Auf vielen Internetseiten, wie z.B. onlinespielsucht.de oder rollenspielsucht.de, lassen sich Berichte von Betroffenen finden. Als Paradebeispiel für ein Spiel mit besonders hohem Suchtpotenzial wird häufig das erfolgreichste Multiplayer-Rollenspiel World of Warcraft genannt. Das Spiel hatte zu Höchstzeiten bis zu zwölf Millionen aktive Spieler. Dort gibt es so genannte „Instanzen“, bei denen sich bis zu vierzig Spieler in einer Gruppe versammeln können, um die schwierigsten Inhalte, die die Instanzen bieten, zu meistern. Dazu ist viel Absprache und Kommunikation nötig. Aus diesem Grund gibt es für diese Instanzen Gilden (ein Zusammenschluss aus vielen Spielern), die sich besonders auf das Abschließen dieser harten Instanzen konzentriert haben. In diesen Gilden, die auch Hardcore-Gilden genannt werden, gibt es sehr scharfe Regeln und eine ausgefeilte Hierarchie. Eine Instanz kann bis zu acht Stunden dauern, weshalb nur die aktivsten Spieler einen Platz in einer Gilde einnehmen können. Wer nicht den ganzen Tag vor dem Computer verbringen will und weniger als acht Stunden spielt, wird aus der Gilde hinausgeworfen, da er sehr schnell nicht mehr die benötigte Ausrüstung hat, um mitzumachen. Während einer Instanz ist es nicht gerne gesehen kurz den Rechner zu verlassen, um z.B. etwas zu essen oder sonstiges zu erledigen. Der gegenseitige Druck der Spieler solcher Gilden ist enorm. Jeder will immer mithalten und an jedem Tag möglichst viel erreichen, um nicht den Anschluss zu verlieren. Besonders im asiatischen Raum hört man auch immer wieder von Todesfällen am Rechner. Dort führten Spieler Sessions von über fünfzig Stunden und starben später an Erschöpfung. Dies sind jedoch absolute Ausnahmefälle.
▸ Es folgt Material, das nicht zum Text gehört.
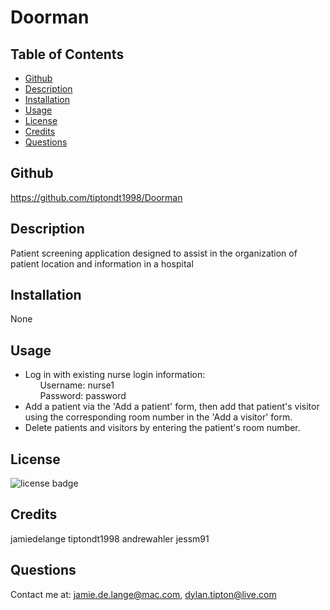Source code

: # Doorman
## Table of Contents
* [Github](README.md/#Github)
* [Description](README.md/#Description)
* [Installation](README.md/#Installation)
* [Usage](README.md/#Usage)
* [License](README.md/#License)
* [Credits](README.md/#Credits)
* [Questions](README.md/#Questions)
## Github
https://github.com/tiptondt1998/Doorman
## Description
Patient screening application designed to assist in the organization of patient location and information in a hospital
## Installation
None
## Usage
* Log in with existing nurse login information: <br />
&nbsp;&nbsp;&nbsp;&nbsp;&nbsp;&nbsp;Username: nurse1 <br />
&nbsp;&nbsp;&nbsp;&nbsp;&nbsp;&nbsp;Password: password <br />
* Add a patient via the 'Add a patient' form, then add that patient's visitor using the corresponding room number in the 'Add a visitor' form.
* Delete patients and visitors by entering the patient's room number.
## License
![license badge](https://img.shields.io/badge/license-MIT-blue)
## Credits
jamiedelange tiptondt1998 andrewahler jessm91
## Questions
Contact me at: jamie.de.lange@mac.com, dylan.tipton@live.com
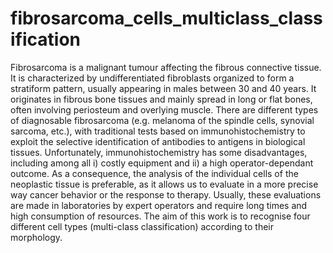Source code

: # fibrosarcoma_cells_multiclass_classification
Fibrosarcoma is a malignant tumour affecting the fibrous connective tissue. It is characterized by undifferentiated fibroblasts organized to form a stratiform pattern, usually appearing in males between 30 and 40 years. It originates in fibrous bone tissues and mainly spread in long or flat bones, often involving periosteum and overlying muscle. There are different types of diagnosable fibrosarcoma (e.g. melanoma of the spindle cells, synovial sarcoma, etc.), with traditional tests based on immunohistochemistry to exploit the selective identification of antibodies to antigens in biological tissues. Unfortunately, immunohistochemistry has some disadvantages, including among all i) costly equipment and ii) a high operator-dependant outcome. As a consequence, the analysis of the individual cells of the neoplastic tissue is preferable, as it allows us to evaluate in a more precise way cancer behavior or the response to therapy. Usually, these evaluations are made in laboratories by expert operators and require long times and high consumption of resources. The aim of this work is to recognise four different cell types (multi-class classification) according to their morphology.
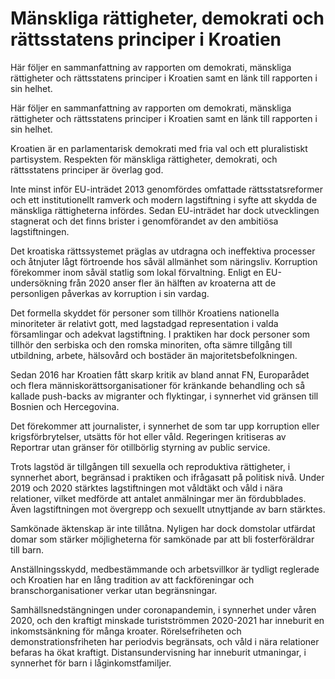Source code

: # Mänskliga rättigheter, demokrati och rättsstatens principer i Kroatien

Här följer en sammanfattning av rapporten om demokrati, mänskliga rättigheter och rättsstatens principer i Kroatien samt en länk till rapporten i sin helhet.

Här följer en sammanfattning av rapporten om demokrati, mänskliga rättigheter och rättsstatens principer i Kroatien samt en länk till rapporten i sin helhet.

Kroatien är en parlamentarisk demokrati med fria val och ett pluralistiskt partisystem. Respekten för mänskliga rättigheter, demokrati, och rättsstatens principer är överlag god.

Inte minst inför EU-inträdet 2013 genomfördes omfattade rättsstatsreformer och ett institutionellt ramverk och modern lagstiftning i syfte att skydda de mänskliga rättigheterna infördes. Sedan EU-inträdet har dock utvecklingen stagnerat och det finns brister i genomförandet av den ambitiösa lagstiftningen.

Det kroatiska rättssystemet präglas av utdragna och ineffektiva processer och åtnjuter lågt förtroende hos såväl allmänhet som näringsliv. Korruption förekommer inom såväl statlig som lokal förvaltning. Enligt en EU-undersökning från 2020 anser fler än hälften av kroaterna att de personligen påverkas av korruption i sin vardag.

Det formella skyddet för personer som tillhör Kroatiens nationella minoriteter är relativt gott, med lagstadgad representation i valda församlingar och adekvat lagstiftning. I praktiken har dock personer som tillhör den serbiska och den romska minoriten, ofta sämre tillgång till utbildning, arbete, hälsovård och bostäder än majoritetsbefolkningen.

Sedan 2016 har Kroatien fått skarp kritik av bland annat FN, Europarådet och flera människorättsorganisationer för kränkande behandling och så kallade push-backs av migranter och flyktingar, i synnerhet vid gränsen till Bosnien och Hercegovina.

Det förekommer att journalister, i synnerhet de som tar upp korruption eller krigsförbrytelser, utsätts för hot eller våld. Regeringen kritiseras av Reportrar utan gränser för otillbörlig styrning av public service.

Trots lagstöd är tillgången till sexuella och reproduktiva rättigheter, i synnerhet abort, begränsad i praktiken och ifrågasatt på politisk nivå. Under 2019 och 2020 stärktes lagstiftningen mot våldtäkt och våld i nära relationer, vilket medförde att antalet anmälningar mer än fördubblades. Även lagstiftningen mot övergrepp och sexuellt utnyttjande av barn stärktes.

Samkönade äktenskap är inte tillåtna. Nyligen har dock domstolar utfärdat domar som stärker möjligheterna för samkönade par att bli fosterföräldrar till barn.

Anställningsskydd, medbestämmande och arbetsvillkor är tydligt reglerade och Kroatien har en lång tradition av att fackföreningar och branschorganisationer verkar utan begränsningar.

Samhällsnedstängningen under coronapandemin, i synnerhet under våren 2020, och den kraftigt minskade turistströmmen 2020-2021 har inneburit en inkomstsänkning för många kroater. Rörelsefriheten och demonstrationsfriheten har periodvis begränsats, och våld i nära relationer befaras ha ökat kraftigt. Distansundervisning har inneburit utmaningar, i synnerhet för barn i låginkomstfamiljer.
Anzeichen für Online-Spielsucht

Nun darf man natürlich nicht direkt pauschalisieren und alle WoW-Spieler oder andere MMORPG-Spieler als abhängig titulieren. Der größte Teil der Spieler sind ganz normale Menschen mit einem geregelten Leben und einer Spielzeit, die nicht weiter bedenklich ist. World of Warcraft ist ein hervorragendes Spiel und kann durchaus auch Kindern empfohlen werden. Eltern sollten jedoch ihr Kind im Auge behalten und darauf achten, dass der Spielkonsum in normalen Bahnen bleibt. Erste Anzeichen einer Spielsucht sind z.B. ein plötzlicher Leistungsabfall in der Schule, wenn das Kind ständig in Gedanken woanders zu sein scheint, sich mehr und mehr in seinem Zimmer aufhält und nicht mehr mit Freunden unterwegs ist.

Es gibt sogar einen hilfreichen Online-Test für Eltern, bei dem sie selbst testen können, ob ihr Kind Anzeichen einer Online-Spielsucht aufweist. Außerdem lassen sich auf der Seite viele Berichte von Betroffenen finden und hilfreiche Tipps zur Behandlung der Sucht.